The median household income was $77,625, families had $77,969, married couples had $78,281, and non-families had $77,000. 6.9% of people were in poverty.

=== 2000 census ===
As of the census of 2000, there were 540 people, 192 households, and 134 families residing in the town. According to the 2000 census, 44.7% of the population claimed Finnish as their primary ancestry.

The population density was 15.2 people per square mile (5.9/km^{2}). There were 267 housing units at an average density of 7.5 per square mile (2.9/km^{2}). The racial makeup of the town was 98.52% White, 0.56% Native American, 0.19% Asian, and 0.74% from two or more races. Hispanic or Latino of any race were 0.19% of the population. 44.7% were of Finnish, 16.8% German and 7.5% Irish ancestry.

There were 192 households, out of which 36.5% had children under the age of 18 living with them, 59.4% were married couples living together, 6.8% had a female householder with no husband present, and 29.7% were non-families. 25.5% of all households were made up of individuals, and 9.4% had someone living alone who was 65 years of age or older. The average household size was 2.81 and the average family size was 3.46.

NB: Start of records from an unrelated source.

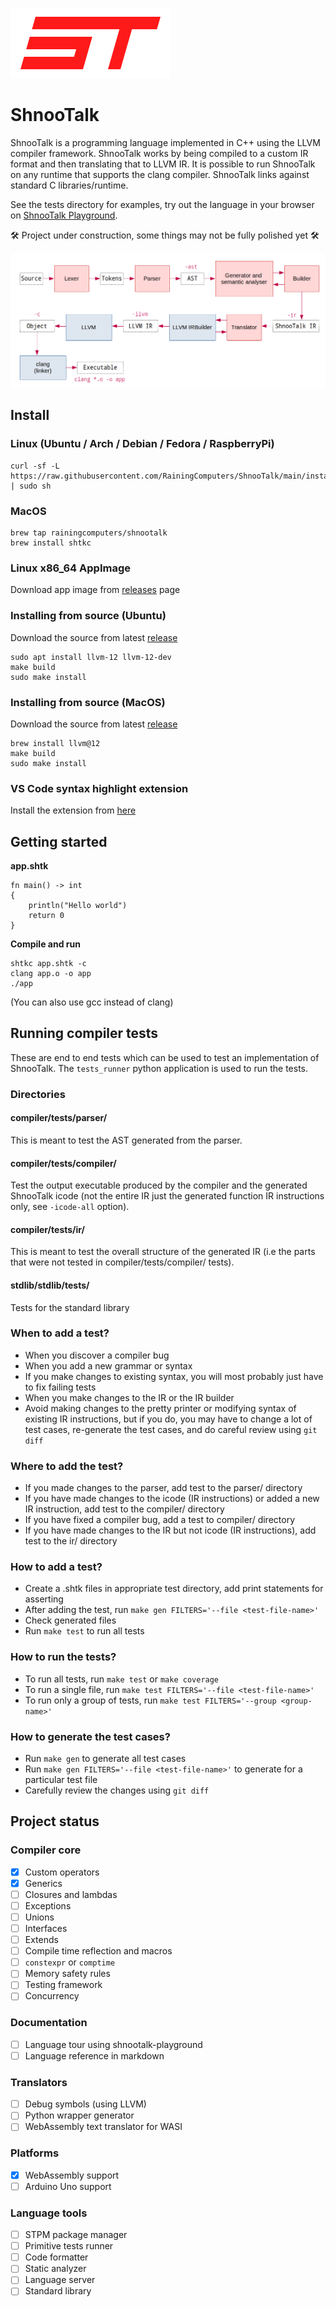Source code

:![](logo.png)

# ShnooTalk 

ShnooTalk is a programming language implemented in C++ using the LLVM compiler framework. ShnooTalk works by being compiled to a custom IR format and then translating that to LLVM IR. It is possible to run ShnooTalk on any runtime that supports the clang compiler. ShnooTalk links against standard C libraries/runtime.

See the tests directory for examples, try out the language in your browser on [ShnooTalk Playground](https://rainingcomputers.github.io/shnootalk-playground/).

🛠️ Project under construction, some things may not be fully polished yet 🛠️

![](blockdiag.png)

## Install

### Linux (Ubuntu / Arch / Debian / Fedora / RaspberryPi)
```
curl -sf -L https://raw.githubusercontent.com/RainingComputers/ShnooTalk/main/install.sh | sudo sh
```

### MacOS
```
brew tap rainingcomputers/shnootalk
brew install shtkc
```

### Linux x86_64 AppImage
Download app image from [releases](https://github.com/RainingComputers/ShnooTalk/releases) page

### Installing from source (Ubuntu)
Download the source from latest [release](https://github.com/RainingComputers/ShnooTalk/releases)
```
sudo apt install llvm-12 llvm-12-dev
make build
sudo make install
```

### Installing from source (MacOS)
Download the source from latest [release](https://github.com/RainingComputers/ShnooTalk/releases)
```
brew install llvm@12
make build
sudo make install
```

### VS Code syntax highlight extension

Install the extension from [here](https://marketplace.visualstudio.com/items?itemName=RainingComputers.shnootalk-vscode) 


## Getting started

**app.shtk**
```
fn main() -> int
{
    println("Hello world")
    return 0
}
```

**Compile and run**
```
shtkc app.shtk -c
clang app.o -o app
./app
```
(You can also use gcc instead of clang)

## Running compiler tests

These are end to end tests which can be used to test an implementation of ShnooTalk. The `tests_runner` python application is used to run the tests.

### Directories

#### compiler/tests/parser/

This is meant to test the AST generated from the parser.

#### compiler/tests/compiler/

Test the output executable produced by the compiler and the generated ShnooTalk icode (not the entire IR just the generated function IR instructions only, see `-icode-all` option).

#### compiler/tests/ir/

This is meant to test the overall structure of the generated IR (i.e the parts that were not tested in compiler/tests/compiler/ tests).

#### stdlib/stdlib/tests/

Tests for the standard library

### When to add a test?

+ When you discover a compiler bug
+ When you add a new grammar or syntax
+ If you make changes to existing syntax, you will most probably just have to fix failing tests
+ When you make changes to the IR or the IR builder
+ Avoid making changes to the pretty printer or modifying syntax of existing IR 
  instructions, but if you do, you may have to change a lot of test cases, re-generate the test cases,
  and do careful review using `git diff`

### Where to add the test?

+ If you made changes to the parser, add test to the parser/ directory
+ If you have made changes to the icode (IR instructions) or added a new IR instruction, add test to the compiler/ directory
+ If you have fixed a compiler bug, add a test to compiler/ directory
+ If you have made changes to the IR but not icode (IR instructions), add test to the ir/ directory

### How to add a test?

+ Create a .shtk files in appropriate test directory, add print statements for asserting
+ After adding the test, run `make gen FILTERS='--file <test-file-name>'`
+ Check generated files
+ Run `make test` to run all tests

### How to run the tests?

+ To run all tests, run `make test` or `make coverage`
+ To run a single file, run `make test FILTERS='--file <test-file-name>'`
+ To run only a group of tests, run `make test FILTERS='--group <group-name>'`

### How to generate the test cases?

+ Run `make gen` to generate all test cases
+ Run `make gen FILTERS='--file <test-file-name>'` to generate for a particular test file
+ Carefully review the changes using `git diff`


## Project status

### Compiler core

- [x] Custom operators
- [x] Generics
- [ ] Closures and lambdas
- [ ] Exceptions
- [ ] Unions
- [ ] Interfaces
- [ ] Extends
- [ ] Compile time reflection and macros
- [ ] `constexpr` or `comptime`
- [ ] Memory safety rules
- [ ] Testing framework
- [ ] Concurrency

### Documentation

- [ ] Language tour using shnootalk-playground
- [ ] Language reference in markdown

### Translators

- [ ] Debug symbols (using LLVM)
- [ ] Python wrapper generator
- [ ] WebAssembly text translator for WASI

### Platforms

- [x] WebAssembly support
- [ ] Arduino Uno support

### Language tools

- [ ] STPM package manager
- [ ] Primitive tests runner
- [ ] Code formatter
- [ ] Static analyzer
- [ ] Language server
- [ ] Standard library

In the town, the population was spread out, with 32.2% under the age of 18, 6.9% from 18 to 24, 27.2% from 25 to 44, 22.8% from 45 to 64, and 10.9% who were 65 years of age or older. The median age was 34 years. For every 100 females, there were 97.8 males. For every 100 females age 18 and over, there were 104.5 males.

The median income for a household in the town was $35,625, and the median income for a family was $45,750. Males had a median income of $32,321 versus $25,938 for females. The per capita income for the town was $15,017. About 7.5% of families and 11.4% of the population were below the poverty line, including 12.0% of those under age 18 and 15.9% of those age 65 or over.

==Culture==
The Ostrobothnian-based Pudas House in town is the main building of the Oulu Cultural & Heritage Center.

Oulu, Wisconsin is also the name of a single released on January 7, 2022, by Finnish Musician J. Karjalainen.